Soie et Lumières

Dossier : Arts, Lettres et SciencesMagazine N°581 Janvier 2003Par : Christian POLAKRédacteur : Christian MARBACH (56)

Les lec­teurs atten­tifs de La Jaune et la Rouge peuvent par­fois lire quelques infor­ma­tions sur les “cama­rades” poly­tech­ni­ciens qui ont contri­bué à la moder­ni­sa­tion du Japon à la fin du XIXe siècle au moment de l’ère Meiji.

C’est ain­si qu’un grand article de La Jaune et la Rouge d’avril 1992 a pré­sen­té la figure de Léonce Ver­ny, X 1856, dont l’œuvre japo­naise consi­dé­rable a por­té – entre autres – sur la construc­tion des pre­miers chan­tiers navals japo­nais, à Yoko­ha­ma ; c’est ain­si que, lors du bicen­te­naire de l’École, une mani­fes­ta­tion a eu lieu en 1994 à Tokyo et m’a per­mis d’évoquer les figures de Ver­ny, mais aus­si de Louis Ber­tin (X 1858) qui joua un rôle dans la moder­ni­sa­tion de la marine ; c’est ain­si que, plus récem­ment, la recen­sion d’un ouvrage japo­nais sur Louis Kreit­mann (X 1870) et son petit-fils Pierre Kreit­mann (X 1932) a per­mis de remettre en lumière la figure d’un jeune poly­tech­ni­cien mili­taire, voya­geur et bon obser­va­teur du Japon et des États-Unis par les­quels il revint, comme le montrent ses cahiers trans­crits par son petit­fils, avec fidélité.

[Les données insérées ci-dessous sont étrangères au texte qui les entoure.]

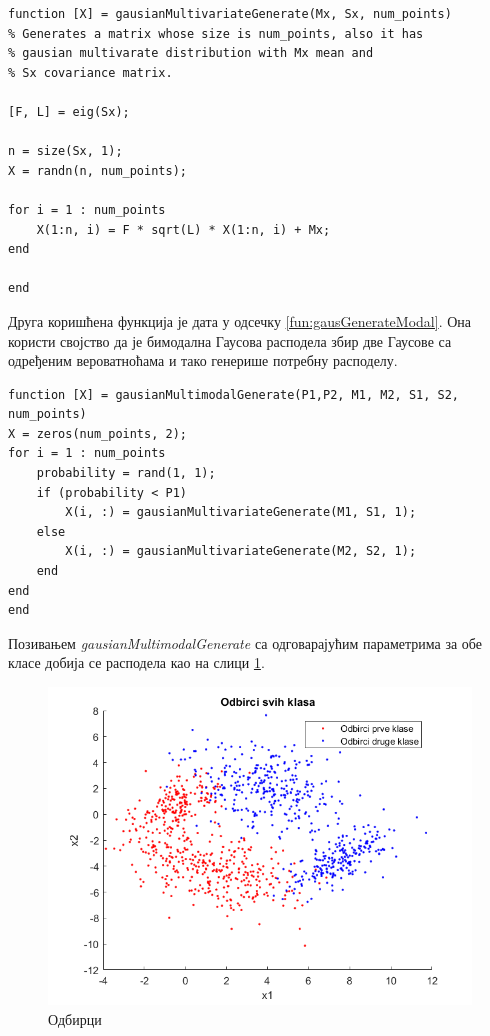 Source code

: \begin{lstlisting}[caption={Вишеваријабална Гаусова расподела-генерисање},label={fun:gausGenerate}]
function [X] = gausianMultivariateGenerate(Mx, Sx, num_points)
% Generates a matrix whose size is num_points, also it has 
% gausian multivarate distribution with Mx mean and 
% Sx covariance matrix. 

[F, L] = eig(Sx);

n = size(Sx, 1);
X = randn(n, num_points);

for i = 1 : num_points
    X(1:n, i) = F * sqrt(L) * X(1:n, i) + Mx; 
end

end
\end{lstlisting}

Друга коришћена функција је дата у одсечку  \ref{fun:gausGenerateModal}. Она користи својство да је бимодална Гаусова расподела збир две Гаусове са одређеним вероватноћама и тако генерише потребну расподелу. 

\begin{lstlisting}[caption={Вишеваријабална мултимодална Гаусова расподела-генерисање},label={fun:gausGenerateModal}]
function [X] = gausianMultimodalGenerate(P1,P2, M1, M2, S1, S2, num_points)
X = zeros(num_points, 2);
for i = 1 : num_points
    probability = rand(1, 1);
    if (probability < P1)
        X(i, :) = gausianMultivariateGenerate(M1, S1, 1);
    else
        X(i, :) = gausianMultivariateGenerate(M2, S2, 1);
    end
end
end
\end{lstlisting}
Позивањем \emph{gausianMultimodalGenerate} са одговарајућим параметрима за обе класе добија се расподела као на слици \ref{fig:Odbirci}. 
\begin{figure}[htb!]
\includegraphics[scale=1]{pictures/2/Odbirci}
\caption{Одбирци}\label{fig:Odbirci}
\end{figure}


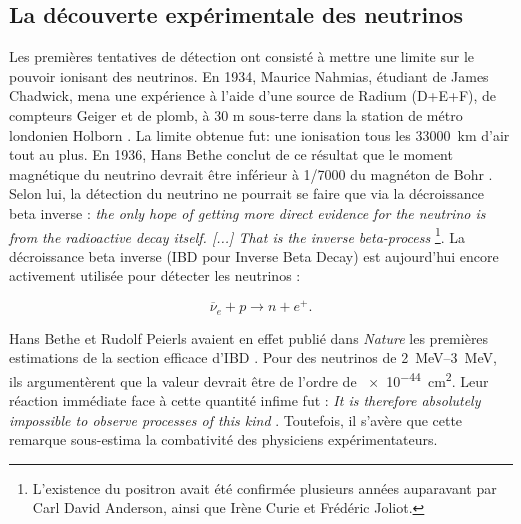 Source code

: 
\bigbreak

\subsection{La découverte expérimentale des neutrinos}
\label{seq:neutrino_experimental_discovery}

Les premières tentatives de détection ont consisté à mettre une limite sur le pouvoir ionisant des neutrinos. En 1934, Maurice Nahmias, étudiant de James Chadwick, mena une expérience à l'aide d'une source de Radium (D+E+F), de compteurs Geiger et de plomb, à 30 m sous-terre dans la station de métro londonien Holborn \cite{Bouchez:1993hr}. La limite obtenue fut: une ionisation tous les \SI{33000}{km} d'air tout au plus. En 1936, Hans Bethe conclut de ce résultat que le moment magnétique du neutrino devrait être inférieur à \num{1/7000} du magnéton de Bohr \cite{Bethe:1936zz}. Selon lui, la détection du neutrino ne pourrait se faire que via la décroissance beta inverse : \og \textit{the only hope of getting more direct evidence for the neutrino is from the radioactive decay itself. [...] That is the inverse beta-process} \fg{}\footnote{L'existence du positron avait été confirmée plusieurs années auparavant par Carl David Anderson, ainsi que Irène Curie et Frédéric Joliot.}. La décroissance beta inverse (IBD pour Inverse Beta Decay) est aujourd'hui encore activement utilisée pour détecter les neutrinos :

\label{eq:IBD}
\begin{equation}
    \overline{\nu}_e + p \rightarrow n + e^+.
\end{equation}

\bigbreak

Hans Bethe et Rudolf Peierls avaient en effet publié dans \textit{Nature} les premières estimations de la section efficace d'IBD \cite{Bethe:1934qn}. Pour des neutrinos de \SIrange{2}{3}{MeV}, ils argumentèrent que la valeur devrait être de l'ordre de \SI{e-44}{cm^2}. Leur réaction immédiate face à cette quantité infime fut : \og \textit{It is therefore absolutely impossible to observe processes of this kind} \fg{}. Toutefois, il s'avère que cette remarque sous-estima la combativité des physiciens expérimentateurs.\\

Les ama­teurs curieux soit de l’histoire de Poly­tech­nique soit de celle du Japon, et a for­tio­ri des moments où elles se mêlent, trou­ve­ront donc un grand inté­rêt à la lec­ture d’un ouvrage de Chris­tian Polak inti­tu­lé Soie et Lumières, l’âge d’or des échanges fran­co-japo­nais (des ori­gines aux années 1850).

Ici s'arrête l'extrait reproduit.